As he asks the next question, I think he already knows the answer. But he asks it anyway: Should he treat this relationship differently because Judy is a youth leader, or should he just let it go like other relationships in the youth group?
Over the past few years I have had several similar conversations with pastors in my area—too often for my comfort. And this issue doesn’t just crop up with gap-year students. Sometimes a volunteer youth leader begins dating a student; other times a young full-time youth minister develops a relationship. Occasionally, a senior, who is already dating a junior, graduates and becomes a leader—so the relationship developed prior to the leadership position.
This isn’t a new situation in youth ministry; volunteers and youth ministers have been falling for kids for decades. Sometimes they end in life-long relationships; but in many cases careers are ruined, marriages get wrecked, or even worse. So we have to be careful how we treat these situations.
One of the causes stems from the way we train youth leaders. We are usually good at training people about typical leadership tasks, but we don’t talk much about the costs of leadership. When we accept the call to lead God’s people, certain parts of our lives are not our own anymore. Certain life decisions have to be taken wearing a leadership hat, not just a personal one. This is one of the harsh realities of being in Christian ministry—and especially youth ministry.
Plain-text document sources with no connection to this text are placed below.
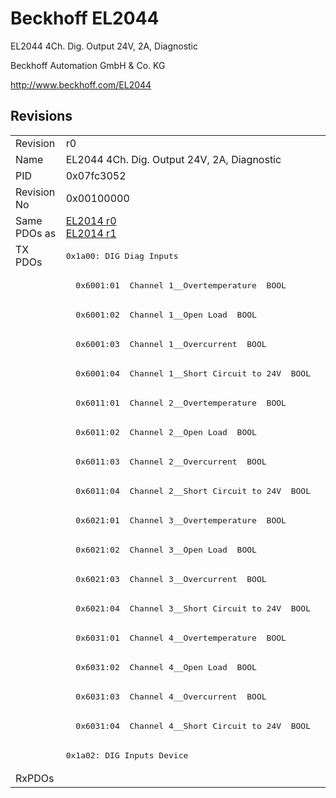 # Beckhoff EL2044

EL2044 4Ch. Dig. Output 24V, 2A, Diagnostic

Beckhoff Automation GmbH & Co. KG

http://www.beckhoff.com/EL2044

## Revisions
<table>
<tr >
<td>Revision</td>
<td>r0</td>
</tr>
<tr >
<td>Name</td>
<td>EL2044 4Ch. Dig. Output 24V, 2A, Diagnostic</td>
</tr>
<tr >
<td>PID</td>
<td>0x07fc3052</td>
</tr>
<tr >
<td>Revision No</td>
<td>0x00100000</td>
</tr>
<tr >
<td>Same PDOs as</td>
<td><a href="EL2014">EL2014 r0</a><br/><a href="EL2014">EL2014 r1</a></td>
</tr>
<tr class="txpdo pdosection">
<td rowspan=18 valign=top>TX PDOs</td>
<td><pre>0x1a00: DIG Diag Inputs</pre></td>
<td></td>
</tr>
<tr class="txpdo">
<td><pre>  0x6001:01  Channel 1__Overtemperature  BOOL</pre></td>
</tr>
<tr class="txpdo">
<td><pre>  0x6001:02  Channel 1__Open Load  BOOL</pre></td>
</tr>
<tr class="txpdo">
<td><pre>  0x6001:03  Channel 1__Overcurrent  BOOL</pre></td>
</tr>
<tr class="txpdo">
<td><pre>  0x6001:04  Channel 1__Short Circuit to 24V  BOOL</pre></td>
</tr>
<tr class="txpdo">
<td><pre>  0x6011:01  Channel 2__Overtemperature  BOOL</pre></td>
</tr>
<tr class="txpdo">
<td><pre>  0x6011:02  Channel 2__Open Load  BOOL</pre></td>
</tr>
<tr class="txpdo">
<td><pre>  0x6011:03  Channel 2__Overcurrent  BOOL</pre></td>
</tr>
<tr class="txpdo">
<td><pre>  0x6011:04  Channel 2__Short Circuit to 24V  BOOL</pre></td>
</tr>
<tr class="txpdo">
<td><pre>  0x6021:01  Channel 3__Overtemperature  BOOL</pre></td>
</tr>
<tr class="txpdo">
<td><pre>  0x6021:02  Channel 3__Open Load  BOOL</pre></td>
</tr>
<tr class="txpdo">
<td><pre>  0x6021:03  Channel 3__Overcurrent  BOOL</pre></td>
</tr>
<tr class="txpdo">
<td><pre>  0x6021:04  Channel 3__Short Circuit to 24V  BOOL</pre></td>
</tr>
<tr class="txpdo">
<td><pre>  0x6031:01  Channel 4__Overtemperature  BOOL</pre></td>
</tr>
<tr class="txpdo">
<td><pre>  0x6031:02  Channel 4__Open Load  BOOL</pre></td>
</tr>
<tr class="txpdo">
<td><pre>  0x6031:03  Channel 4__Overcurrent  BOOL</pre></td>
</tr>
<tr class="txpdo">
<td><pre>  0x6031:04  Channel 4__Short Circuit to 24V  BOOL</pre></td>
</tr>
<tr class="txpdo pdosection">
<td><pre>0x1a02: DIG Inputs Device</pre></td>
</tr>
<tr >
<td>RxPDOs</td>
<td></td>
</tr>
</table>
Rarely do I meet young leaders who are aware of this. They are typically caught up in the passion of doing the work today rather than the difficult sacrifices necessary to sustain it for the long haul.
Was it Judy’s fault that she crossed the boundary of leadership and child protection and became romantically involved with a kid in the group? Or was it the church’s fault for not telling her this situation should never have
happened in the first place, however normal it may seem amongst her friends?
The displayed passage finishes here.